Career Planning

Where I was, where I am now, where I will take my career, and what I learned to do so

Before coming to i.c.stars, I had a series of dreams, but not a single plan. It wasn’t I was trying to fly at the seat of my pants, I just had absolutely no idea where to get started. Of all the things i.c.stars taught me, that ability to dream and manifest that dream has to be my biggest takeaway. Now, on my out of i.c.stars, I plan to be seeing stars, the moon, and everything in between.

Short and long term plans

Short Term Plans (1 yr)

  • Buy a little bit of time with House Husbandry, helping my fiancé secure a safety net’s funds while taking care of the house, working on entrepreneurship along the way
  • Learn 3 new coding languages minimum, develop a calorie counting app as my first solely developed project, and practice working on a team with friends and cohort members in the real world
  • Attend at least 3 conferences, networking with individuals there, and increasing my network with at least 5 industry leaders
  • Establish Pseudo Services as either an LLC or Sole Proprietorship, Crafting my Brand and Establishing a Business Model and Plan

Long Term Plans (5 Yrs)

  • Develop Self-Hostables and Deliver to Market, Understanding the Required Logistics to do so, and establish a corner in the market
  • Maintained my own services with 99.9% uptime, Easing Installation and Implementation for others to follow, while learning alternative platforms such as Kubernetes and Podmnan
  • Acquired at least 1 contract with an industry leader, maintaining deadlines and following through on at least 99% of deliverables

Long term Plans (10 Yrs)

  • Develop Self-Growables and Deliver to Market, taking what I learned with Self-Hostables in logistics and diversifying skill sets and income
  • Keep Services Maintained at that 99% uptime, contributing to projects I myself use both financially and developmentally
  • Completed at least 1 contract, gaining at least 1 more to replace it, ideally 2

Long Term Plans (25 Yrs)

  • Grow Self-Hostables and Self-Growables to 1 Million sales, establishing it as a line of products that are the go-to starting point for those getting into self-preservation
  • Establish an “underground network” via Self-Hostables‘ available features, allowing connectivity similarly to Federation without the need to pay for DNS Services
  • Have a house custom built with everything tech related being 100% only available on the local net

My Brand and Values

I want people to think of Pseudo Services just as the name implies: Services that don’t actually exist. I want people to be able to have access to the tools I provide without needing a special team to assist in growing their setup.

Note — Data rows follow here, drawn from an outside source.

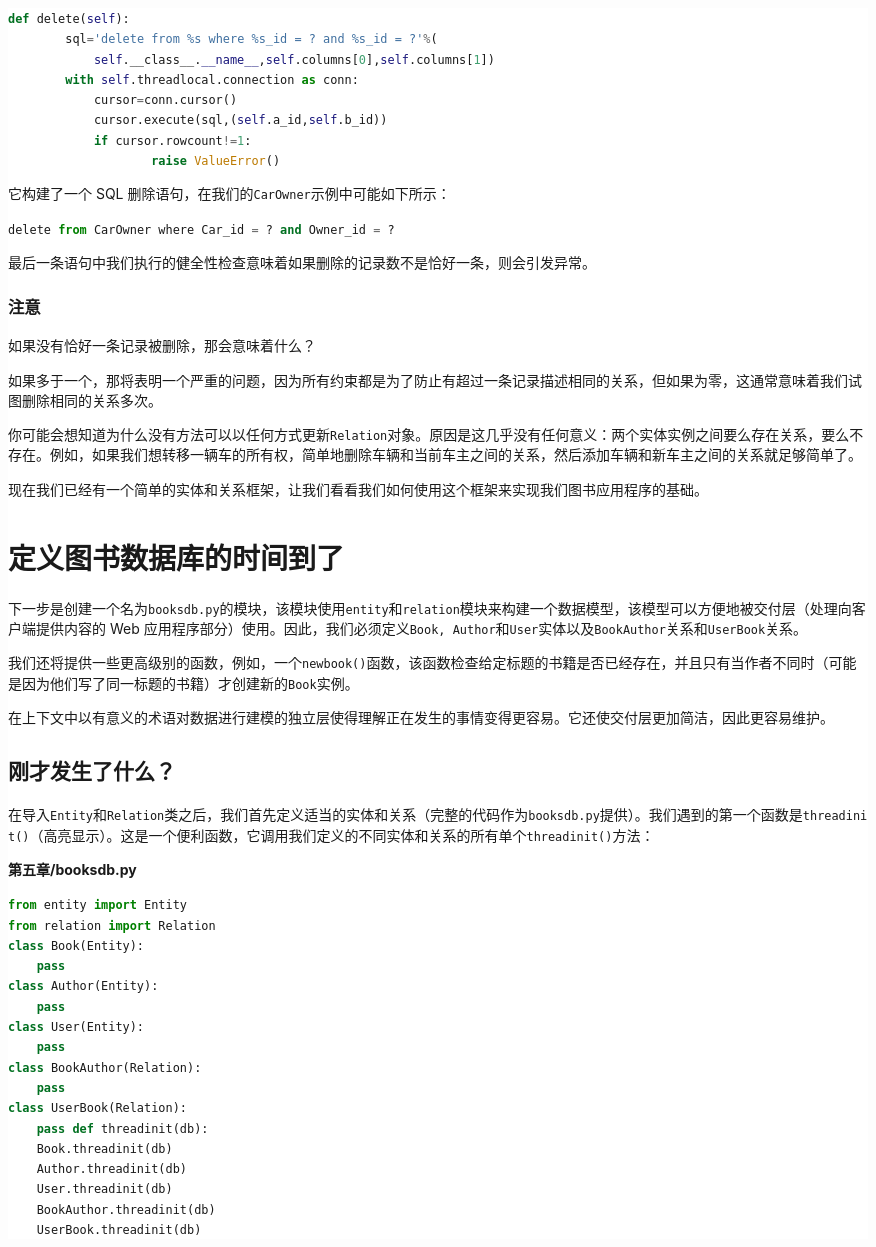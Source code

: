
 ```py
def delete(self):
		sql='delete from %s where %s_id = ? and %s_id = ?'%(
			self.__class__.__name__,self.columns[0],self.columns[1])
		with self.threadlocal.connection as conn:
			cursor=conn.cursor()
			cursor.execute(sql,(self.a_id,self.b_id))
			if cursor.rowcount!=1:
					raise ValueError()

```

它构建了一个 SQL 删除语句，在我们的`CarOwner`示例中可能如下所示：

```py
delete from CarOwner where Car_id = ? and Owner_id = ?

```

最后一条语句中我们执行的健全性检查意味着如果删除的记录数不是恰好一条，则会引发异常。

### 注意

如果没有恰好一条记录被删除，那会意味着什么？

如果多于一个，那将表明一个严重的问题，因为所有约束都是为了防止有超过一条记录描述相同的关系，但如果为零，这通常意味着我们试图删除相同的关系多次。

你可能会想知道为什么没有方法可以以任何方式更新`Relation`对象。原因是这几乎没有任何意义：两个实体实例之间要么存在关系，要么不存在。例如，如果我们想转移一辆车的所有权，简单地删除车辆和当前车主之间的关系，然后添加车辆和新车主之间的关系就足够简单了。

现在我们已经有一个简单的实体和关系框架，让我们看看我们如何使用这个框架来实现我们图书应用程序的基础。

# 定义图书数据库的时间到了

下一步是创建一个名为`booksdb.py`的模块，该模块使用`entity`和`relation`模块来构建一个数据模型，该模型可以方便地被交付层（处理向客户端提供内容的 Web 应用程序部分）使用。因此，我们必须定义`Book, Author`和`User`实体以及`BookAuthor`关系和`UserBook`关系。

我们还将提供一些更高级别的函数，例如，一个`newbook()`函数，该函数检查给定标题的书籍是否已经存在，并且只有当作者不同时（可能是因为他们写了同一标题的书籍）才创建新的`Book`实例。

在上下文中以有意义的术语对数据进行建模的独立层使得理解正在发生的事情变得更容易。它还使交付层更加简洁，因此更容易维护。

## 刚才发生了什么？

在导入`Entity`和`Relation`类之后，我们首先定义适当的实体和关系（完整的代码作为`booksdb.py`提供）。我们遇到的第一个函数是`threadinit()`（高亮显示）。这是一个便利函数，它调用我们定义的不同实体和关系的所有单个`threadinit()`方法：

**第五章/booksdb.py**

```py
from entity import Entity
from relation import Relation
class Book(Entity):
	pass
class Author(Entity):
	pass
class User(Entity):
	pass
class BookAuthor(Relation):
	pass
class UserBook(Relation):
	pass def threadinit(db):
	Book.threadinit(db)
	Author.threadinit(db)
	User.threadinit(db)
	BookAuthor.threadinit(db)
	UserBook.threadinit(db)

```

Education will be key to establish this. Framework‘s implementation of this is brilliant: QR Code anything that needs educating to perform. Replacing a hard drive? QR Code. Repairing the screen? QR Code.

Utilizing Education, we can make technology more accessible to the average consumer. And once the average consumer is educated, they won’t see our tools as services to them. They’ll see them as their own.

Roles to Dawn the Cap of

While I don’t immediately seek to return to an employed state, I will still need to learn a number of roles to be an entrepreneur. The most important being Software Developer, as for apps and other software I create for freelance or data privacy solutions will require the ability to develop software. However, others I’ll likely take on (and may be open to employment for) are:

  • Security Analyst: Taking on the task of securing data requires the ability to analyze the security of said data
  • Cloud Engineer: Learning how companies utilize cloud solutions, why they’re the go-to, and how they work
  • Information Technology Specialist: Developing User Friendly Designs requires the knowledge of what users struggle with

Keeping my Resume Up to Date

One of the things we learned was the idea of keeping the resume as a, “Living Document,” to show how vast our capabilities are. I was able to create mine and keep it up to date with a tool called Reactive Resume, a tool self-hostable and privacy-centric, while also allowing for a record of my achievements to be easily editable when a new resume is needed.

Asa Reinke, my H&R Block Mentor, and Jessica Curry, i.c.stars’ Director of Curriculum & Experiential Learning were both major players in the perfection of this resume. Keeping details line by line when needed for ATS, styling readibly for in person. The perfect balance between design and effectiveness. Pair that with a QR code for easy contact acquisition, and in my honest opinion you have one killer resume.